* _Your instructions_:
Please reproduce the entries below exactly, leaving the pictures out.

* _Supplied data_:
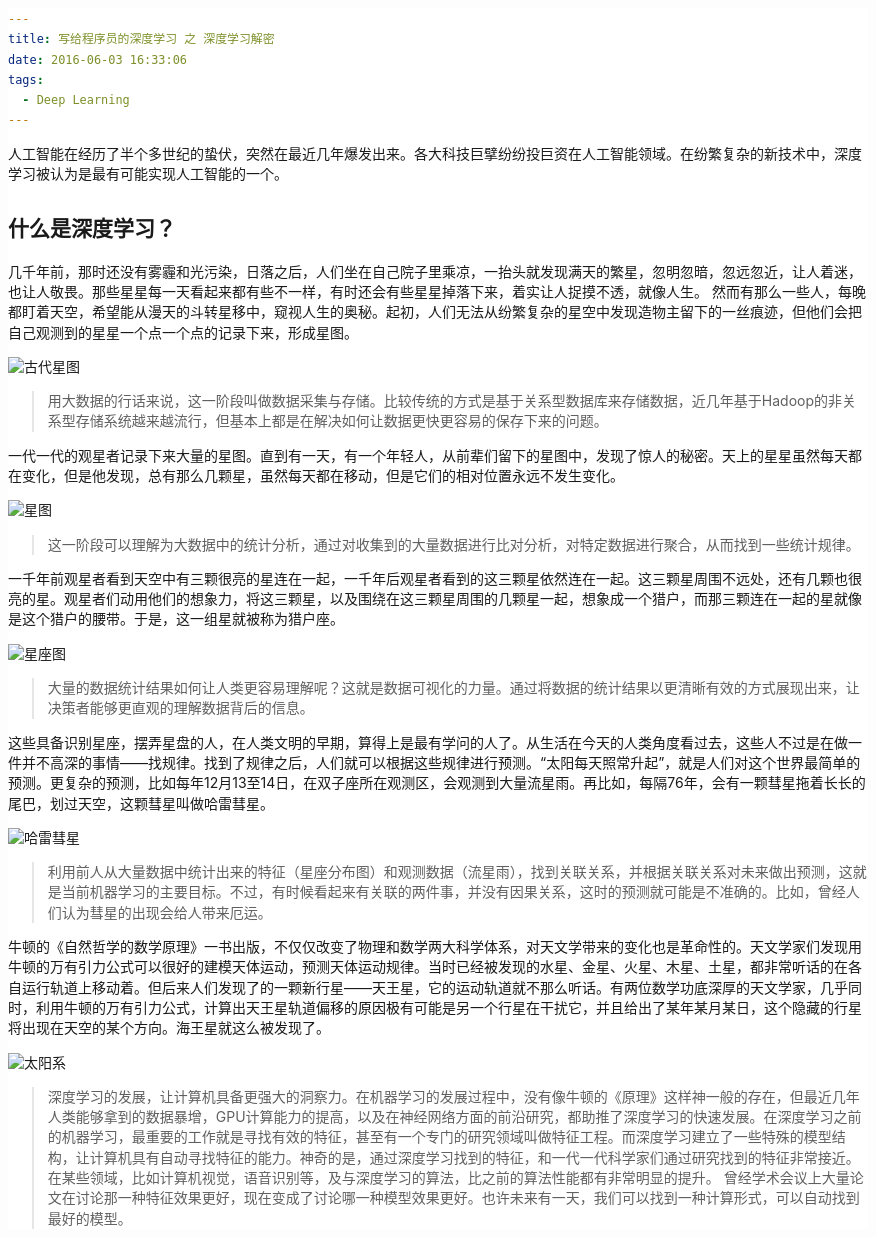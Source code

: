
 ```yaml
---
title: 写给程序员的深度学习 之 深度学习解密
date: 2016-06-03 16:33:06
tags:
  - Deep Learning
---
```


人工智能在经历了半个多世纪的蛰伏，突然在最近几年爆发出来。各大科技巨擘纷纷投巨资在人工智能领域。在纷繁复杂的新技术中，深度学习被认为是最有可能实现人工智能的一个。



## 什么是深度学习？
几千年前，那时还没有雾霾和光污染，日落之后，人们坐在自己院子里乘凉，一抬头就发现满天的繁星，忽明忽暗，忽远忽近，让人着迷，也让人敬畏。那些星星每一天看起来都有些不一样，有时还会有些星星掉落下来，着实让人捉摸不透，就像人生。
然而有那么一些人，每晚都盯着天空，希望能从漫天的斗转星移中，窥视人生的奥秘。起初，人们无法从纷繁复杂的星空中发现造物主留下的一丝痕迹，但他们会把自己观测到的星星一个点一个点的记录下来，形成星图。

![古代星图](/dataclouds/images/decrypt-deep-learning/0.png)

> 用大数据的行话来说，这一阶段叫做数据采集与存储。比较传统的方式是基于关系型数据库来存储数据，近几年基于Hadoop的非关系型存储系统越来越流行，但基本上都是在解决如何让数据更快更容易的保存下来的问题。

一代一代的观星者记录下来大量的星图。直到有一天，有一个年轻人，从前辈们留下的星图中，发现了惊人的秘密。天上的星星虽然每天都在变化，但是他发现，总有那么几颗星，虽然每天都在移动，但是它们的相对位置永远不发生变化。

![星图](/dataclouds/images/decrypt-deep-learning/1.png)

> 这一阶段可以理解为大数据中的统计分析，通过对收集到的大量数据进行比对分析，对特定数据进行聚合，从而找到一些统计规律。

一千年前观星者看到天空中有三颗很亮的星连在一起，一千年后观星者看到的这三颗星依然连在一起。这三颗星周围不远处，还有几颗也很亮的星。观星者们动用他们的想象力，将这三颗星，以及围绕在这三颗星周围的几颗星一起，想象成一个猎户，而那三颗连在一起的星就像是这个猎户的腰带。于是，这一组星就被称为猎户座。

![星座图](/dataclouds/images/decrypt-deep-learning/2.png)

> 大量的数据统计结果如何让人类更容易理解呢？这就是数据可视化的力量。通过将数据的统计结果以更清晰有效的方式展现出来，让决策者能够更直观的理解数据背后的信息。

这些具备识别星座，摆弄星盘的人，在人类文明的早期，算得上是最有学问的人了。从生活在今天的人类角度看过去，这些人不过是在做一件并不高深的事情——找规律。找到了规律之后，人们就可以根据这些规律进行预测。“太阳每天照常升起”，就是人们对这个世界最简单的预测。更复杂的预测，比如每年12月13至14日，在双子座所在观测区，会观测到大量流星雨。再比如，每隔76年，会有一颗彗星拖着长长的尾巴，划过天空，这颗彗星叫做哈雷彗星。

![哈雷彗星](/dataclouds/images/decrypt-deep-learning/3.png)

> 利用前人从大量数据中统计出来的特征（星座分布图）和观测数据（流星雨），找到关联关系，并根据关联关系对未来做出预测，这就是当前机器学习的主要目标。不过，有时候看起来有关联的两件事，并没有因果关系，这时的预测就可能是不准确的。比如，曾经人们认为彗星的出现会给人带来厄运。

牛顿的《自然哲学的数学原理》一书出版，不仅仅改变了物理和数学两大科学体系，对天文学带来的变化也是革命性的。天文学家们发现用牛顿的万有引力公式可以很好的建模天体运动，预测天体运动规律。当时已经被发现的水星、金星、火星、木星、土星，都非常听话的在各自运行轨道上移动着。但后来人们发现了的一颗新行星——天王星，它的运动轨道就不那么听话。有两位数学功底深厚的天文学家，几乎同时，利用牛顿的万有引力公式，计算出天王星轨道偏移的原因极有可能是另一个行星在干扰它，并且给出了某年某月某日，这个隐藏的行星将出现在天空的某个方向。海王星就这么被发现了。

![太阳系](/dataclouds/images/decrypt-deep-learning/4.png)

> 深度学习的发展，让计算机具备更强大的洞察力。在机器学习的发展过程中，没有像牛顿的《原理》这样神一般的存在，但最近几年人类能够拿到的数据暴增，GPU计算能力的提高，以及在神经网络方面的前沿研究，都助推了深度学习的快速发展。在深度学习之前的机器学习，最重要的工作就是寻找有效的特征，甚至有一个专门的研究领域叫做特征工程。而深度学习建立了一些特殊的模型结构，让计算机具有自动寻找特征的能力。神奇的是，通过深度学习找到的特征，和一代一代科学家们通过研究找到的特征非常接近。在某些领域，比如计算机视觉，语音识别等，及与深度学习的算法，比之前的算法性能都有非常明显的提升。
> 曾经学术会议上大量论文在讨论那一种特征效果更好，现在变成了讨论哪一种模型效果更好。也许未来有一天，我们可以找到一种计算形式，可以自动找到最好的模型。
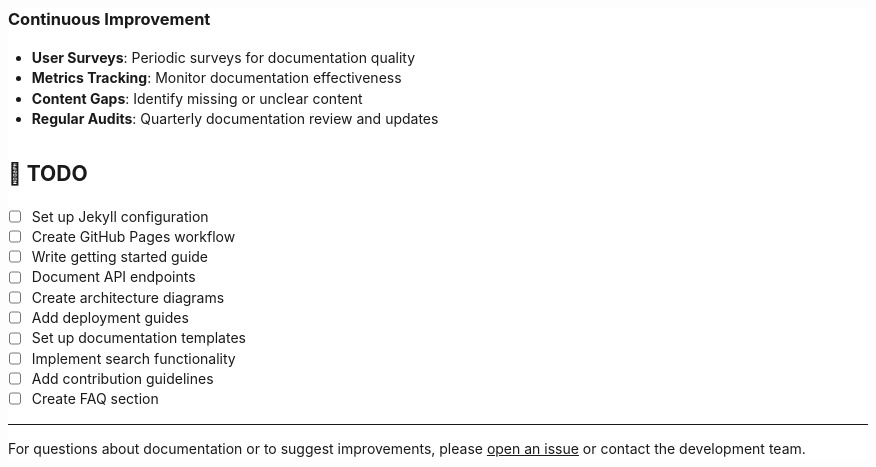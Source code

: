 ### Continuous Improvement

- **User Surveys**: Periodic surveys for documentation quality
- **Metrics Tracking**: Monitor documentation effectiveness
- **Content Gaps**: Identify missing or unclear content
- **Regular Audits**: Quarterly documentation review and updates

## 🚧 TODO

- [ ] Set up Jekyll configuration
- [ ] Create GitHub Pages workflow
- [ ] Write getting started guide
- [ ] Document API endpoints
- [ ] Create architecture diagrams
- [ ] Add deployment guides
- [ ] Set up documentation templates
- [ ] Implement search functionality
- [ ] Add contribution guidelines
- [ ] Create FAQ section

---

For questions about documentation or to suggest improvements, please [open an issue](https://github.com/[username]/AutoDevHub/issues) or contact the development team.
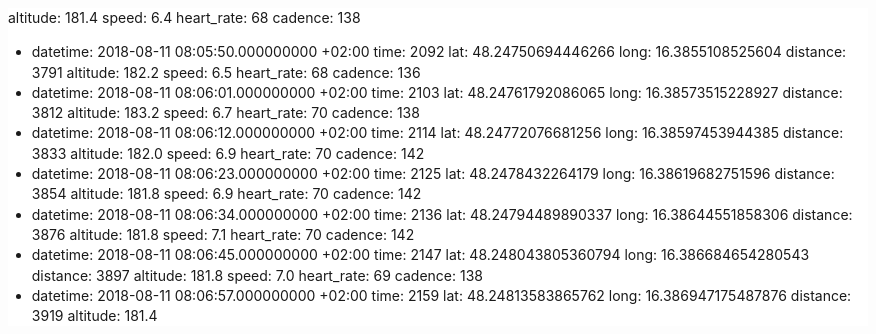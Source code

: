   altitude: 181.4
  speed: 6.4
  heart_rate: 68
  cadence: 138
- datetime: 2018-08-11 08:05:50.000000000 +02:00
  time: 2092
  lat: 48.24750694446266
  long: 16.3855108525604
  distance: 3791
  altitude: 182.2
  speed: 6.5
  heart_rate: 68
  cadence: 136
- datetime: 2018-08-11 08:06:01.000000000 +02:00
  time: 2103
  lat: 48.24761792086065
  long: 16.38573515228927
  distance: 3812
  altitude: 183.2
  speed: 6.7
  heart_rate: 70
  cadence: 138
- datetime: 2018-08-11 08:06:12.000000000 +02:00
  time: 2114
  lat: 48.24772076681256
  long: 16.38597453944385
  distance: 3833
  altitude: 182.0
  speed: 6.9
  heart_rate: 70
  cadence: 142
- datetime: 2018-08-11 08:06:23.000000000 +02:00
  time: 2125
  lat: 48.2478432264179
  long: 16.38619682751596
  distance: 3854
  altitude: 181.8
  speed: 6.9
  heart_rate: 70
  cadence: 142
- datetime: 2018-08-11 08:06:34.000000000 +02:00
  time: 2136
  lat: 48.24794489890337
  long: 16.38644551858306
  distance: 3876
  altitude: 181.8
  speed: 7.1
  heart_rate: 70
  cadence: 142
- datetime: 2018-08-11 08:06:45.000000000 +02:00
  time: 2147
  lat: 48.248043805360794
  long: 16.386684654280543
  distance: 3897
  altitude: 181.8
  speed: 7.0
  heart_rate: 69
  cadence: 138
- datetime: 2018-08-11 08:06:57.000000000 +02:00
  time: 2159
  lat: 48.24813583865762
  long: 16.386947175487876
  distance: 3919
  altitude: 181.4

* _Exercise answer_:
Source code

:
 ```yaml
---
title: 写给程序员的深度学习 之 深度学习解密
date: 2016-06-03 16:33:06
tags:
  - Deep Learning
---
```


人工智能在经历了半个多世纪的蛰伏，突然在最近几年爆发出来。各大科技巨擘纷纷投巨资在人工智能领域。在纷繁复杂的新技术中，深度学习被认为是最有可能实现人工智能的一个。



## 什么是深度学习？
几千年前，那时还没有雾霾和光污染，日落之后，人们坐在自己院子里乘凉，一抬头就发现满天的繁星，忽明忽暗，忽远忽近，让人着迷，也让人敬畏。那些星星每一天看起来都有些不一样，有时还会有些星星掉落下来，着实让人捉摸不透，就像人生。
然而有那么一些人，每晚都盯着天空，希望能从漫天的斗转星移中，窥视人生的奥秘。起初，人们无法从纷繁复杂的星空中发现造物主留下的一丝痕迹，但他们会把自己观测到的星星一个点一个点的记录下来，形成星图。

![古代星图](/dataclouds/images/decrypt-deep-learning/0.png)

> 用大数据的行话来说，这一阶段叫做数据采集与存储。比较传统的方式是基于关系型数据库来存储数据，近几年基于Hadoop的非关系型存储系统越来越流行，但基本上都是在解决如何让数据更快更容易的保存下来的问题。

一代一代的观星者记录下来大量的星图。直到有一天，有一个年轻人，从前辈们留下的星图中，发现了惊人的秘密。天上的星星虽然每天都在变化，但是他发现，总有那么几颗星，虽然每天都在移动，但是它们的相对位置永远不发生变化。

![星图](/dataclouds/images/decrypt-deep-learning/1.png)

> 这一阶段可以理解为大数据中的统计分析，通过对收集到的大量数据进行比对分析，对特定数据进行聚合，从而找到一些统计规律。

一千年前观星者看到天空中有三颗很亮的星连在一起，一千年后观星者看到的这三颗星依然连在一起。这三颗星周围不远处，还有几颗也很亮的星。观星者们动用他们的想象力，将这三颗星，以及围绕在这三颗星周围的几颗星一起，想象成一个猎户，而那三颗连在一起的星就像是这个猎户的腰带。于是，这一组星就被称为猎户座。

![星座图](/dataclouds/images/decrypt-deep-learning/2.png)

> 大量的数据统计结果如何让人类更容易理解呢？这就是数据可视化的力量。通过将数据的统计结果以更清晰有效的方式展现出来，让决策者能够更直观的理解数据背后的信息。

这些具备识别星座，摆弄星盘的人，在人类文明的早期，算得上是最有学问的人了。从生活在今天的人类角度看过去，这些人不过是在做一件并不高深的事情——找规律。找到了规律之后，人们就可以根据这些规律进行预测。“太阳每天照常升起”，就是人们对这个世界最简单的预测。更复杂的预测，比如每年12月13至14日，在双子座所在观测区，会观测到大量流星雨。再比如，每隔76年，会有一颗彗星拖着长长的尾巴，划过天空，这颗彗星叫做哈雷彗星。

![哈雷彗星](/dataclouds/images/decrypt-deep-learning/3.png)

> 利用前人从大量数据中统计出来的特征（星座分布图）和观测数据（流星雨），找到关联关系，并根据关联关系对未来做出预测，这就是当前机器学习的主要目标。不过，有时候看起来有关联的两件事，并没有因果关系，这时的预测就可能是不准确的。比如，曾经人们认为彗星的出现会给人带来厄运。

牛顿的《自然哲学的数学原理》一书出版，不仅仅改变了物理和数学两大科学体系，对天文学带来的变化也是革命性的。天文学家们发现用牛顿的万有引力公式可以很好的建模天体运动，预测天体运动规律。当时已经被发现的水星、金星、火星、木星、土星，都非常听话的在各自运行轨道上移动着。但后来人们发现了的一颗新行星——天王星，它的运动轨道就不那么听话。有两位数学功底深厚的天文学家，几乎同时，利用牛顿的万有引力公式，计算出天王星轨道偏移的原因极有可能是另一个行星在干扰它，并且给出了某年某月某日，这个隐藏的行星将出现在天空的某个方向。海王星就这么被发现了。

![太阳系](/dataclouds/images/decrypt-deep-learning/4.png)

> 深度学习的发展，让计算机具备更强大的洞察力。在机器学习的发展过程中，没有像牛顿的《原理》这样神一般的存在，但最近几年人类能够拿到的数据暴增，GPU计算能力的提高，以及在神经网络方面的前沿研究，都助推了深度学习的快速发展。在深度学习之前的机器学习，最重要的工作就是寻找有效的特征，甚至有一个专门的研究领域叫做特征工程。而深度学习建立了一些特殊的模型结构，让计算机具有自动寻找特征的能力。神奇的是，通过深度学习找到的特征，和一代一代科学家们通过研究找到的特征非常接近。在某些领域，比如计算机视觉，语音识别等，及与深度学习的算法，比之前的算法性能都有非常明显的提升。
> 曾经学术会议上大量论文在讨论那一种特征效果更好，现在变成了讨论哪一种模型效果更好。也许未来有一天，我们可以找到一种计算形式，可以自动找到最好的模型。
Source code

: ### Continuous Improvement

- **User Surveys**: Periodic surveys for documentation quality
- **Metrics Tracking**: Monitor documentation effectiveness
- **Content Gaps**: Identify missing or unclear content
- **Regular Audits**: Quarterly documentation review and updates

## 🚧 TODO

- [ ] Set up Jekyll configuration
- [ ] Create GitHub Pages workflow
- [ ] Write getting started guide
- [ ] Document API endpoints
- [ ] Create architecture diagrams
- [ ] Add deployment guides
- [ ] Set up documentation templates
- [ ] Implement search functionality
- [ ] Add contribution guidelines
- [ ] Create FAQ section

---

For questions about documentation or to suggest improvements, please [open an issue](https://github.com/[username]/AutoDevHub/issues) or contact the development team.
Source code

:   altitude: 181.4
  speed: 6.4
  heart_rate: 68
  cadence: 138
- datetime: 2018-08-11 08:05:50.000000000 +02:00
  time: 2092
  lat: 48.24750694446266
  long: 16.3855108525604
  distance: 3791
  altitude: 182.2
  speed: 6.5
  heart_rate: 68
  cadence: 136
- datetime: 2018-08-11 08:06:01.000000000 +02:00
  time: 2103
  lat: 48.24761792086065
  long: 16.38573515228927
  distance: 3812
  altitude: 183.2
  speed: 6.7
  heart_rate: 70
  cadence: 138
- datetime: 2018-08-11 08:06:12.000000000 +02:00
  time: 2114
  lat: 48.24772076681256
  long: 16.38597453944385
  distance: 3833
  altitude: 182.0
  speed: 6.9
  heart_rate: 70
  cadence: 142
- datetime: 2018-08-11 08:06:23.000000000 +02:00
  time: 2125
  lat: 48.2478432264179
  long: 16.38619682751596
  distance: 3854
  altitude: 181.8
  speed: 6.9
  heart_rate: 70
  cadence: 142
- datetime: 2018-08-11 08:06:34.000000000 +02:00
  time: 2136
  lat: 48.24794489890337
  long: 16.38644551858306
  distance: 3876
  altitude: 181.8
  speed: 7.1
  heart_rate: 70
  cadence: 142
- datetime: 2018-08-11 08:06:45.000000000 +02:00
  time: 2147
  lat: 48.248043805360794
  long: 16.386684654280543
  distance: 3897
  altitude: 181.8
  speed: 7.0
  heart_rate: 69
  cadence: 138
- datetime: 2018-08-11 08:06:57.000000000 +02:00
  time: 2159
  lat: 48.24813583865762
  long: 16.386947175487876
  distance: 3919
  altitude: 181.4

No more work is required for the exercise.